TITLE

Effect of Cues to Increase Sound Pressure Level on Respiratory Kinematic Patterns During Connected Speech

AUTHOR(S)
Huber, Jessica E.
PUB. DATE
June 2007
SOURCE
Journal of Speech, Language & Hearing Research;Jun2007, Vol. 50 Issue 3, p621
SOURCE TYPE
Academic Journal
DOC. TYPE
Article
ABSTRACT
Purpose: This study examined the response of the respiratory system to 3 cues used to elicit increased vocal loudness to determine whether the effects of cueing, shown previously in sentence tasks, were present in connected speech tasks and to describe differences among tasks.

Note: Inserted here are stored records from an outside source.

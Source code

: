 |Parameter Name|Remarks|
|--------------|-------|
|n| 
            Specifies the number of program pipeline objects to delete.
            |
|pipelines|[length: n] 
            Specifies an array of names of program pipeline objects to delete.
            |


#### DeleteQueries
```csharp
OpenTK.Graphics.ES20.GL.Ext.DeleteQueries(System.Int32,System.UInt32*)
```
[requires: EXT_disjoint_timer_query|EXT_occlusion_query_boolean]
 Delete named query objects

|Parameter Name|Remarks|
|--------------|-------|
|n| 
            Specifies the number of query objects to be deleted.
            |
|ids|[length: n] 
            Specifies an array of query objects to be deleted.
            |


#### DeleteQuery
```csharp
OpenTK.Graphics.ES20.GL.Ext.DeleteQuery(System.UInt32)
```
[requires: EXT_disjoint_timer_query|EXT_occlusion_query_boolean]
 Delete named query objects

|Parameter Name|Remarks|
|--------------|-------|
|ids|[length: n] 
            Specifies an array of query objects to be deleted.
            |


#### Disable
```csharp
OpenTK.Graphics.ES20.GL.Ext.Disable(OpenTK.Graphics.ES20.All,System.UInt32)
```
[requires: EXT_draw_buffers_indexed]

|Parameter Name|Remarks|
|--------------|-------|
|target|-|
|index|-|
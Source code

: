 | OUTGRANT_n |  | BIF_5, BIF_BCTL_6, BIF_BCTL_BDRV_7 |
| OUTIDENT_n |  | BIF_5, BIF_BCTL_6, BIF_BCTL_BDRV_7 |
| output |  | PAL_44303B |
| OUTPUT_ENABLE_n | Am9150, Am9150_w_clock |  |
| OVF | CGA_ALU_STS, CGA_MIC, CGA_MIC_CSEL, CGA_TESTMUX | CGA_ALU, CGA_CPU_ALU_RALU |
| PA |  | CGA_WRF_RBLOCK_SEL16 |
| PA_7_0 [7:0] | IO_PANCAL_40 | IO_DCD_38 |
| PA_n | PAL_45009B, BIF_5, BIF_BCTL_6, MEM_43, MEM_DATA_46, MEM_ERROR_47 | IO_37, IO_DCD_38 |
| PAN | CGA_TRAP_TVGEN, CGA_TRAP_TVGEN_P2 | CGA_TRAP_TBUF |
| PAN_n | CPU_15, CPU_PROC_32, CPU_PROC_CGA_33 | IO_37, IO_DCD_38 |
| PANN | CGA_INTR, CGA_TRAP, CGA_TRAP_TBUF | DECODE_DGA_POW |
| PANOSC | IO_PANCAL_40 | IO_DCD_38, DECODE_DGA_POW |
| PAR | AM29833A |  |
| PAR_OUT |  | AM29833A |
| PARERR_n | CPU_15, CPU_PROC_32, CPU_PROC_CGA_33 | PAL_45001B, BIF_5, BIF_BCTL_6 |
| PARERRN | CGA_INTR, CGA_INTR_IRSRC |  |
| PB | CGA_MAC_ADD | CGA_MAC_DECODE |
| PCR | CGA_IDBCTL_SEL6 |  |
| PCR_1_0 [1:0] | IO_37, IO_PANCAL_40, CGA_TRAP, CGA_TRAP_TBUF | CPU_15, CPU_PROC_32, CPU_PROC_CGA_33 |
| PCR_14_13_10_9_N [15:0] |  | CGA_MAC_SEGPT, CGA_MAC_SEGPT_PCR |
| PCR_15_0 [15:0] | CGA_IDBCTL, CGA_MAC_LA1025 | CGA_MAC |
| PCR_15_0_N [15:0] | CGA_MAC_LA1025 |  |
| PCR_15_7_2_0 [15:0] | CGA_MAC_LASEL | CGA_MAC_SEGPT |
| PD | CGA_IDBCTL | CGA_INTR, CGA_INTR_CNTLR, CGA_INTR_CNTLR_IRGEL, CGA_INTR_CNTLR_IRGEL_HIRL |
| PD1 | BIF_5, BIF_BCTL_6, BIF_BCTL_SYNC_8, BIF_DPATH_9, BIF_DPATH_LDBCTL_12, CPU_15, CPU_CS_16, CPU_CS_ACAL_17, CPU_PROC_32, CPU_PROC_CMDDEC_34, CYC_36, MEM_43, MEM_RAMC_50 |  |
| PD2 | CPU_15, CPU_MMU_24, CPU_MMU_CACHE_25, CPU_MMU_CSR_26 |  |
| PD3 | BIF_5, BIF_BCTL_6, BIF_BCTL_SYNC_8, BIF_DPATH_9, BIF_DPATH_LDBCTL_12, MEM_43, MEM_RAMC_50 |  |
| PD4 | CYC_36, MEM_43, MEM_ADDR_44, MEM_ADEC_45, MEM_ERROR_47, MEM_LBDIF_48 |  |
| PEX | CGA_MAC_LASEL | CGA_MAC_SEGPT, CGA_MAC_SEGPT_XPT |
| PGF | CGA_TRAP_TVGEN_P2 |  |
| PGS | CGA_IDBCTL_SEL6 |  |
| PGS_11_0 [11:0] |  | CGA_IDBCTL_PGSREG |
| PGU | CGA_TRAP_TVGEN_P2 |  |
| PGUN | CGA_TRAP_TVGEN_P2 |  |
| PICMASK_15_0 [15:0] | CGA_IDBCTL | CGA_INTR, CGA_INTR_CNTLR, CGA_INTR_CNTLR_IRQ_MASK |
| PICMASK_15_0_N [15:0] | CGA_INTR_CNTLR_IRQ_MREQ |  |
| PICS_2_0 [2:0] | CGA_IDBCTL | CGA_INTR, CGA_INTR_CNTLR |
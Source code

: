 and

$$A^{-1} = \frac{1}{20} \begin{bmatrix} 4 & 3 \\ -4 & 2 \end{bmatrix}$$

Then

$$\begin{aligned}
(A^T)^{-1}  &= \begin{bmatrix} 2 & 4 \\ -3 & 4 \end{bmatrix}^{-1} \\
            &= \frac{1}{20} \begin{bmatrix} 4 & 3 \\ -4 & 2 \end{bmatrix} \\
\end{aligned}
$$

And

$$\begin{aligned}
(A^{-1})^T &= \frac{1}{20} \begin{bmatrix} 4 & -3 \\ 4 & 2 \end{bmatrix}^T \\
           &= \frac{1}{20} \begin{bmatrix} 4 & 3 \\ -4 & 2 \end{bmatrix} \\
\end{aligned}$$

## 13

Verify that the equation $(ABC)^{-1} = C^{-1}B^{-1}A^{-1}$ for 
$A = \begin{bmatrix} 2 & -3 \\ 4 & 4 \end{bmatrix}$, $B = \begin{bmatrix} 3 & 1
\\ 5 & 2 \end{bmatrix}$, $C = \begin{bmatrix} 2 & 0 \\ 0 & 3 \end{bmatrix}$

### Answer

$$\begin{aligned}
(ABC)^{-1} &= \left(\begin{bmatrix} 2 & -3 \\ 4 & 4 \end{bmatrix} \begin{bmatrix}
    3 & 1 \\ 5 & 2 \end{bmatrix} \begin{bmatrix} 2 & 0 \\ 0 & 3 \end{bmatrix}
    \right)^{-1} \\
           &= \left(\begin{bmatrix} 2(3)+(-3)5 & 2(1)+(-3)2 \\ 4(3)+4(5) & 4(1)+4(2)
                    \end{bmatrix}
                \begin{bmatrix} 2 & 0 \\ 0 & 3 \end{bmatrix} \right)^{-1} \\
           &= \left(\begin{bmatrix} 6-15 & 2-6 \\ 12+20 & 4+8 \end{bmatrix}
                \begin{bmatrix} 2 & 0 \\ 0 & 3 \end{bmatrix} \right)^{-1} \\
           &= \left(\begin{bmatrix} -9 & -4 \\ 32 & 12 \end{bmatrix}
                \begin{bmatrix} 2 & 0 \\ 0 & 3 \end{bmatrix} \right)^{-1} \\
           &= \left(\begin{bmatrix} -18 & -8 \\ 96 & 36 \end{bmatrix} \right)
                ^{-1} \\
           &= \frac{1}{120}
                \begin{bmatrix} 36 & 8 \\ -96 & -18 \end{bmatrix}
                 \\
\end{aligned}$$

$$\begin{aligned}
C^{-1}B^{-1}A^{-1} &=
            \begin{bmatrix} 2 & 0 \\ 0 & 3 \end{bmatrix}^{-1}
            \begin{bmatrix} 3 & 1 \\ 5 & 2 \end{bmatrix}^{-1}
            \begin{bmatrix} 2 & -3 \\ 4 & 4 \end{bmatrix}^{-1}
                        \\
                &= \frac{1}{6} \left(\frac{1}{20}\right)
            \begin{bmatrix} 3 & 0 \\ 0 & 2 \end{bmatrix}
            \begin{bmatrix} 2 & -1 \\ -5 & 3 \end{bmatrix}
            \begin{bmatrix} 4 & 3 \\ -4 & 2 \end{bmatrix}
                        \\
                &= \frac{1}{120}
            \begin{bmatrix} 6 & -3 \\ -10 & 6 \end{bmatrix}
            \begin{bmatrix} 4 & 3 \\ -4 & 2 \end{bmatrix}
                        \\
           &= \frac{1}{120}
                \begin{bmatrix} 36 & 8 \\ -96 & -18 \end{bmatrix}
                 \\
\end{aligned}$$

Method: Fifteen young men and 15 young women produced a 2-paragraph reading passage in response to 4 different loudness cues: comfortable loudness level, targeting 10 dB above comfortable, at what they perceived as twice their comfortable loudness, and with multitalker noise present in the background. A short monologue was produced at comfortable loudness level and with noise in the background. Results: Differences in respiratory strategies were demonstrated for the different cueing conditions, similar to patterns observed in sentence productions. The kinematic patterns were similar for reading and monologue; however, utterances were longer and speaking rate was slower in the monologue task. Conclusion: The findings extend the results from sentences to connected speech and provide support for the hypothesis that "intention" or goals play a role in the control of respiratory function during speech. Respiratory kinematics were similar across tasks, when the same cue was used, except for differences related to breath group length and speech rate.